During the Crossfire Hurricane investigation launched in 2016, which evaluated whether the Trump campaign colluded with Russia to influence the outcome of the 2016 presidential election, the FBI applied for FISA court warrants to conduct surveillance against former Trump campaign adviser Carter Page. The FBI cited the now-discredited Steele Dossier, which alleged that Trump had connections to Russia, extensively in its FISA applications even though investigators were unable to verify any of the claims that his campaign conspired with Russia.

“Even just that one abuse that led to the surveillance of the Trump campaign is enough for me to say it’s absolutely useless,” Maness told the DCNF. “It’s antithetical to everything that the United States of America stands for … and we’ve got to get rid of it. There’s no question in my mind that it is much more harmful to the United States of America than it has ever helped.”

The FBI pointed the DCNF to Wray’s recent opening statement to the Senate Judiciary Committee. “[Section] 702 is key to our ability to detect a foreign terrorist organization overseas directing an operative here to carry out an attack in our own backyard, and U.S.-person queries, in particular, may provide the critical link that allows us to identify the intended target or build out the network of attackers so we can stop them before they strike and kill Americans,” Wray said.

The bureau declined to comment on how many terrorist attacks Section 702 of FISA has thwarted.

“As a matter of fact, when you ask the question, you can never get a straight answer about exactly which terrorist attacks have been stopped by the use of the system, especially on the 702 side,” Maness told the DCNF.

The FBI conducted nearly 5 million searches of Americans from 2019 to 2022 and “there was little justification” evident for them, according to a September report by the Privacy and Civil Liberties Oversight Board.

“The Administration likes to talk a lot about the overall value of Section 702 when it comes to foreign intelligence. But what they have not done is make the case that whatever the overall intelligence value of Section 702 might be, how restricting backdoor searches of US persons and the other reforms we’ve proposed would hurt national security,” Kia Hamadanchy, senior federal policy counsel with the ACLU, told the DCNF.

“They have been engaging in a false dichotomy as if the question is whether we end 702 or leave it as it is, when the real question is whether requiring a warrant for US person queries and other reforms would undermine the value of the program,” Hamadanchy added. “And they have not made that case.”

Section 702 of FISA is important but it could still be effective without violating Americans’ privacy, Noah Chauvin, counsel in the Liberty National Security Program at the Brennan Center and former intelligence counsel in the Office of the General Counsel of the U.S. Department of Homeland Security, told the DCNF.

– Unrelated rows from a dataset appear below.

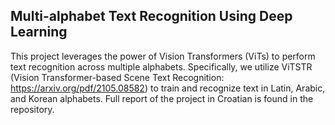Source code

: ## Multi-alphabet Text Recognition Using Deep Learning

This project leverages the power of Vision Transformers (ViTs) to perform text recognition across multiple alphabets. Specifically, we utilize ViTSTR (Vision Transformer-based Scene Text Recognition: https://arxiv.org/pdf/2105.08582) to train and recognize text in Latin, Arabic, and Korean alphabets. Full report of the project in Croatian is found in the repository.

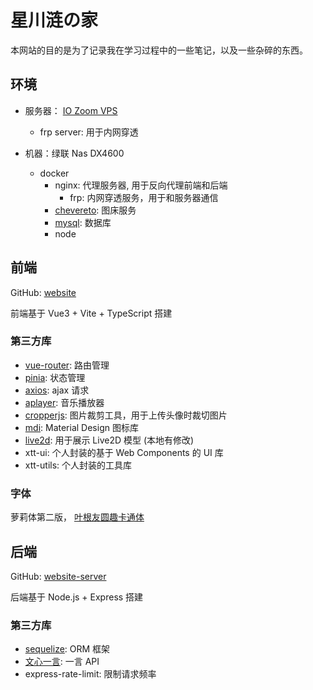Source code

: # 星川涟の家

本网站的目的是为了记录我在学习过程中的一些笔记，以及一些杂碎的东西。

## 环境

-   服务器： [IO Zoom VPS](https://www.iozoom.com/)

    -   frp server: 用于内网穿透

-   机器：绿联 Nas DX4600
    -   docker
        -   nginx: 代理服务器, 用于反向代理前端和后端
            -   frp: 内网穿透服务，用于和服务器通信
        -   [chevereto](https://hub.docker.com/r/nmtan/chevereto): 图床服务
        -   [mysql](https://hub.docker.com/_/mysql): 数据库
        -   node

## 前端

GitHub: [website](https://github.com/xiaotong-tong/website)

前端基于 Vue3 + Vite + TypeScript 搭建

### 第三方库

-   [vue-router](https://next.router.vuejs.org/zh/index.html): 路由管理
-   [pinia](https://pinia.esm.dev/): 状态管理
-   [axios](https://axios-http.com/): ajax 请求
-   [aplayer](https://aplayer.js.org/#/zh-Hans/): 音乐播放器
-   [cropperjs](https://fengyuanchen.github.io/cropperjs/v2/zh/): 图片裁剪工具，用于上传头像时裁切图片
-   [mdi](https://pictogrammers.com/library/mdi/): Material Design 图标库
-   [live2d](https://github.com/cqc-elycio/live2dDemo): 用于展示 Live2D 模型 (本地有修改)
-   xtt-ui: 个人封装的基于 Web Components 的 UI 库
-   xtt-utils: 个人封装的工具库

### 字体

萝莉体第二版， [叶根友圆趣卡通体](http://www.yegenyou.com/font-detail-21-0-.htm)

## 后端

GitHub: [website-server](https://github.com/xiaotong-tong/website-server)

后端基于 Node.js + Express 搭建

### 第三方库

-   [sequelize](https://sequelize.org/): ORM 框架
-   [文心一言](https://cloud.baidu.com/wenxin.html?daohang): 一言 API
-   express-rate-limit: 限制请求频率
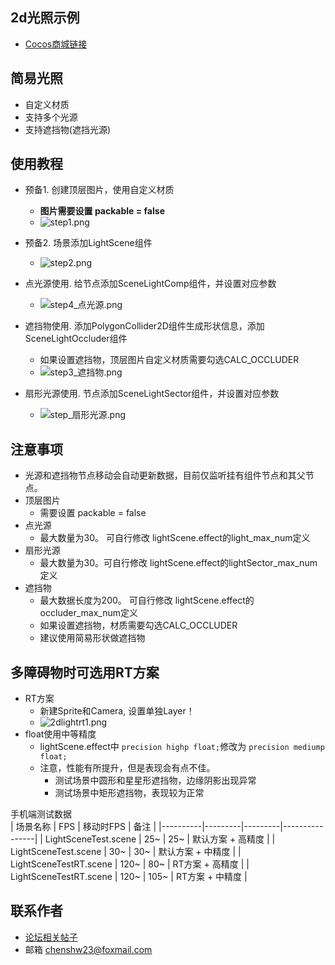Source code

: ## 2d光照示例

- [Cocos商城链接](https://store.cocos.com/dashboard/detail/8073?distributorid=1617880&share_source=dashboard)

## 简易光照
- 自定义材质
- 支持多个光源
- 支持遮挡物(遮挡光源)

## 使用教程
- 预备1. 创建顶层图片，使用自定义材质
    - **图片需要设置 packable = false**
    - ![step1.png](https://download.cocos.com/CocosStore/resource/555d0c52ba3d4ea89355ff1d3e19af44/555d0c52ba3d4ea89355ff1d3e19af44.png)
- 预备2. 场景添加LightScene组件
    - ![step2.png](https://download.cocos.com/CocosStore/resource/d7b5ab43ec1c46e0883659e5b9ae81c4/d7b5ab43ec1c46e0883659e5b9ae81c4.png)

- 点光源使用. 给节点添加SceneLightComp组件，并设置对应参数
    - ![step4_点光源.png](https://download.cocos.com/CocosStore/resource/62f34b69395b482190fe5c8ac66315c0/62f34b69395b482190fe5c8ac66315c0.png)
- 遮挡物使用. 添加PolygonCollider2D组件生成形状信息，添加SceneLightOccluder组件
    - 如果设置遮挡物，顶层图片自定义材质需要勾选CALC_OCCLUDER
    - ![step3_遮挡物.png](https://download.cocos.com/CocosStore/resource/05e6cb1871584bc98e65039783c837b8/05e6cb1871584bc98e65039783c837b8.png)

- 扇形光源使用. 节点添加SceneLightSector组件，并设置对应参数
    - ![step_扇形光源.png](https://download.cocos.com/CocosStore/resource/f9a6cdc9fd7f45d0ac8e9dd4f81cb385/f9a6cdc9fd7f45d0ac8e9dd4f81cb385.png)

## 注意事项
- 光源和遮挡物节点移动会自动更新数据，目前仅监听挂有组件节点和其父节点。
- 顶层图片
    - 需要设置 packable = false
- 点光源
    - 最大数量为30。 可自行修改 lightScene.effect的light_max_num定义
- 扇形光源
    - 最大数量为30。可自行修改 lightScene.effect的lightSector_max_num定义
- 遮挡物
    - 最大数据长度为200。 可自行修改 lightScene.effect的occluder_max_num定义
    - 如果设置遮挡物，材质需要勾选CALC_OCCLUDER
    - 建议使用简易形状做遮挡物

## 多障碍物时可选用RT方案
- RT方案
    - 新建Sprite和Camera, 设置单独Layer！
    - ![2dlightrt1.png](https://download.cocos.com/CocosStore/resource/36d66f106f6043d2b763e969490b919a/36d66f106f6043d2b763e969490b919a.png)
- float使用中等精度
    - lightScene.effect中 `precision highp float;`修改为 `precision mediump float;` 
    - 注意，性能有所提升，但是表现会有点不佳。
        - 测试场景中圆形和星星形遮挡物，边缘阴影出现异常
        - 测试场景中矩形遮挡物，表现较为正常

手机端测试数据  
| 场景名称 | FPS | 移动时FPS | 备注           |
|----------|---------|---------|----------------|
| LightSceneTest.scene    | 25~      | 25~      | 默认方案 + 高精度   |
| LightSceneTest.scene    | 30~      | 30~      | 默认方案 + 中精度  |
| LightSceneTestRT.scene    | 120~       | 80~      | RT方案 + 高精度 |
| LightSceneTestRT.scene    | 120~       | 105~      | RT方案 + 中精度 |

## 联系作者
- [论坛相关帖子](https://forum.cocos.org/t/topic/170254/4)
- 邮箱 chenshw23@foxmail.com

“I think the administration has done a pretty decent job of demonstrating that there is intelligence value to Section 702. And they’ve provided some declassified examples of how they have used it as a part of successful counterterrorism operations,” Chauvin said. “What we haven’t seen is any evidence that any common sense reforms that folks from civil society or Congress are pushing for to protect Americans privacy, would make Section 702 any less effective as a counterterrorism tool.”